======== DATA EXTRACT

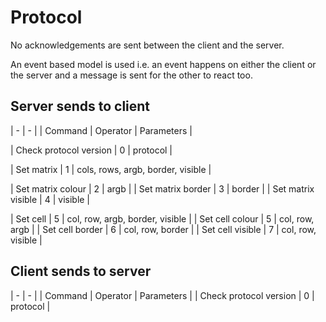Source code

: Protocol
========

No acknowledgements are sent between the client and the server.

An event based model is used i.e. an event happens on either the client or the server and a message is sent for the other to react too.

Server sends to client
----------------------

| - | - |
| Command | Operator | Parameters |

| Check protocol version | 0 | protocol |

| Set matrix | 1 | cols, rows, argb, border, visible |

| Set matrix colour | 2 | argb |
| Set matrix border | 3 | border |
| Set matrix visible | 4 | visible |

| Set cell | 5 | col, row, argb, border, visible |
| Set cell colour | 5 | col, row, argb |
| Set cell border | 6 | col, row, border |
| Set cell visible | 7 | col, row, visible |

Client sends to server
----------------------

| - | - |
| Command | Operator | Parameters |
| Check protocol version | 0 | protocol |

================

WHAT YOU WILL DO -> Please print the records above word for word, leaving every image out.

ANSWER BELOW ->
Source code

: Protocol
========

No acknowledgements are sent between the client and the server.

An event based model is used i.e. an event happens on either the client or the server and a message is sent for the other to react too.

Server sends to client
----------------------

| - | - |
| Command | Operator | Parameters |

| Check protocol version | 0 | protocol |

| Set matrix | 1 | cols, rows, argb, border, visible |

| Set matrix colour | 2 | argb |
| Set matrix border | 3 | border |
| Set matrix visible | 4 | visible |

| Set cell | 5 | col, row, argb, border, visible |
| Set cell colour | 5 | col, row, argb |
| Set cell border | 6 | col, row, border |
| Set cell visible | 7 | col, row, visible |

Client sends to server
----------------------

| - | - |
| Command | Operator | Parameters |
| Check protocol version | 0 | protocol |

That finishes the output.